Celebrate from afar or at another time
What’s important is being together and the reason for the holiday, not the where and when.
It’s not a rule that you can’t celebrate Thanksgiving in October or have Thanksgiving & Christmas together in January. Technology affords us the ability to celebrate together from afar when we can’t physically be together. My brother and his family lived in Australia for seven years. We didn’t always get to be together, but we had some pretty amazing celebrations via Skype.

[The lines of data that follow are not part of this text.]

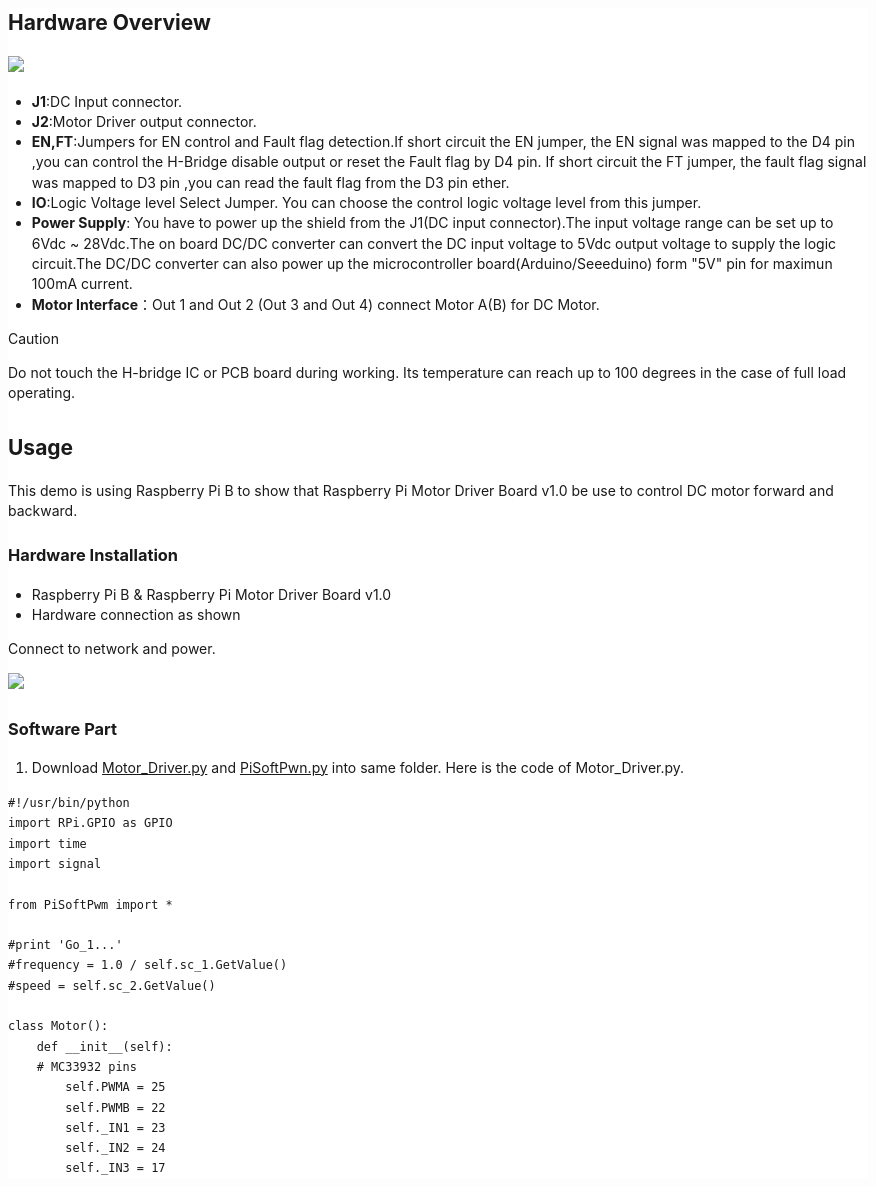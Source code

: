 Hardware Overview
-----------------

![](https://raw.githubusercontent.com/SeeedDocument/Raspberry_Pi_Motor_Driver_Board_v1.0/master/img/Raspberry_Pi_Motor_Board_v1.0_p3.jpg)

-   **J1**:DC Input connector.
-   **J2**:Motor Driver output connector.
-   **EN,FT**:Jumpers for EN control and Fault flag detection.If short circuit the EN jumper, the EN signal was mapped to the D4 pin ,you can control the H-Bridge disable output or reset the Fault flag by D4 pin. If short circuit the FT jumper, the fault flag signal was mapped to D3 pin ,you can read the fault flag from the D3 pin ether.
-   **IO**:Logic Voltage level Select Jumper. You can choose the control logic voltage level from this jumper.
-   **Power Supply**: You have to power up the shield from the J1(DC input connector).The input voltage range can be set up to 6Vdc ~ 28Vdc.The on board DC/DC converter can convert the DC input voltage to 5Vdc output voltage to supply the logic circuit.The DC/DC converter can also power up the microcontroller board(Arduino/Seeeduino) form "5V" pin for maximun 100mA current.
-   **Motor Interface**：Out 1 and Out 2 (Out 3 and Out 4) connect Motor A(B) for DC Motor.

<div class="admonition caution">
<p class="admonition-title">Caution</p>
Do not touch the H-bridge IC or PCB board during working. Its temperature can reach up to 100 degrees in the case of full load operating.
</div>

Usage
-----

This demo is using Raspberry Pi B to show that Raspberry Pi Motor Driver Board v1.0 be use to control DC motor forward and backward.

### Hardware Installation

- Raspberry Pi B & Raspberry Pi Motor Driver Board v1.0
- Hardware connection as shown

Connect to network and power.

![](https://raw.githubusercontent.com/SeeedDocument/Raspberry_Pi_Motor_Driver_Board_v1.0/master/img/Raspberry_Pi_Motor_Board_v1.0_p6.jpg)

### Software Part

1. Download [Motor_Driver.py](https://files.seeedstudio.com/wiki/Raspberry_Pi_Motor_Driver_Board_v1.0/res/Motor_Driver.py) and [PiSoftPwn.py](https://files.seeedstudio.com/wiki/Raspberry_Pi_Motor_Driver_Board_v1.0/res/PiSoftPwm.py) into same folder. Here is the code of Motor_Driver.py.

```
#!/usr/bin/python
import RPi.GPIO as GPIO
import time
import signal   

from PiSoftPwm import *

#print 'Go_1...'
#frequency = 1.0 / self.sc_1.GetValue()
#speed = self.sc_2.GetValue()

class Motor():
    def __init__(self):
    # MC33932 pins
        self.PWMA = 25  
        self.PWMB = 22
        self._IN1 = 23  
        self._IN2 = 24 
        self._IN3 = 17
```
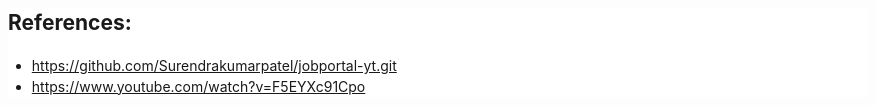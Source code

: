 


## References: 
- https://github.com/Surendrakumarpatel/jobportal-yt.git
- https://www.youtube.com/watch?v=F5EYXc91Cpo
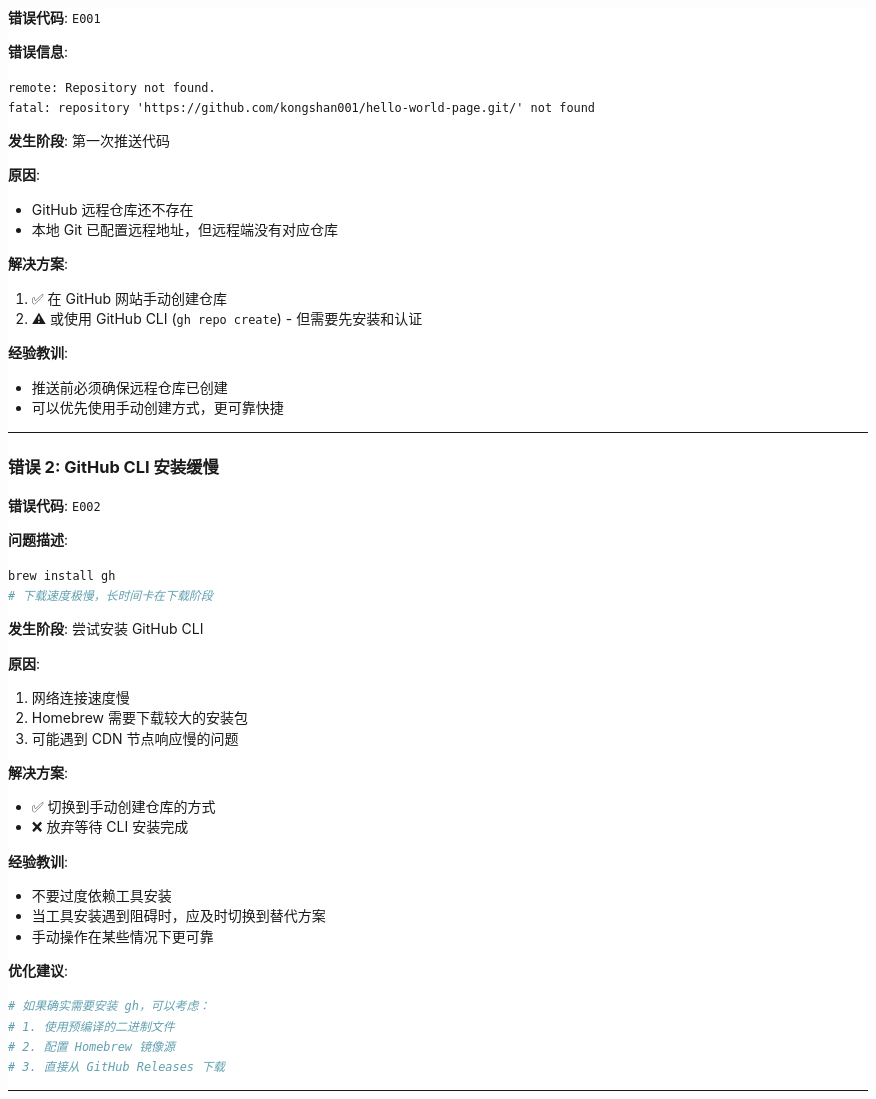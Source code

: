 **错误代码**: `E001`

**错误信息**:
```
remote: Repository not found.
fatal: repository 'https://github.com/kongshan001/hello-world-page.git/' not found
```

**发生阶段**: 第一次推送代码

**原因**:
- GitHub 远程仓库还不存在
- 本地 Git 已配置远程地址，但远程端没有对应仓库

**解决方案**:
1. ✅ 在 GitHub 网站手动创建仓库
2. ⚠️ 或使用 GitHub CLI (`gh repo create`) - 但需要先安装和认证

**经验教训**:
- 推送前必须确保远程仓库已创建
- 可以优先使用手动创建方式，更可靠快捷

---

### 错误 2: GitHub CLI 安装缓慢

**错误代码**: `E002`

**问题描述**:
```bash
brew install gh
# 下载速度极慢，长时间卡在下载阶段
```

**发生阶段**: 尝试安装 GitHub CLI

**原因**:
1. 网络连接速度慢
2. Homebrew 需要下载较大的安装包
3. 可能遇到 CDN 节点响应慢的问题

**解决方案**:
- ✅ 切换到手动创建仓库的方式
- ❌ 放弃等待 CLI 安装完成

**经验教训**:
- 不要过度依赖工具安装
- 当工具安装遇到阻碍时，应及时切换到替代方案
- 手动操作在某些情况下更可靠

**优化建议**:
```bash
# 如果确实需要安装 gh，可以考虑：
# 1. 使用预编译的二进制文件
# 2. 配置 Homebrew 镜像源
# 3. 直接从 GitHub Releases 下载
```

---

Send a gift, a treat or just a note
One way you can be a part of their celebration when they aren’t with you is by letting them know you are thinking about them. For occasions that typically involve gift-giving like Christmas or birthdays, send a gift ahead making sure it arrives before they do. Even if you are going to exchange gifts at a different time, this can be a thoughtful gesture that lets them know you are thinking about them while they are away. Consider a special food item, a gift card for an experience or something else meaningful that the whole family can share in. Understanding that those may not always be feasible, a note to both your kids and their in-laws can be a special way to let them know you are thinking of them and are thankful they have time together to grow their special relationship.
Be present when they are with you
What does that mean? Simply put, set aside your life… just for that short time. Friends, chores, even work, when possible, can be set aside for a brief time so you can spend intentional time with your kids. One thing I appreciated about my parents is that they led very active lives, but they were always all in when we were at their house. It was as though the world revolved around us. It wasn’t unhealthy – our kids had rules at their house – but it was a time full of love and laughter. This can be whatever your family enjoys. For us its cooking together, playing lots of board games, and spending time around the pool. Be sure to plan some activities ahead of time so you are prepared and not sitting around saying “What should we do?” but also leave time for spontaneous moments and activities.
God blessed you with your children and now He’s blessed them with a life of their own. He has blessed them with people to share it with and that is something to give thanks for.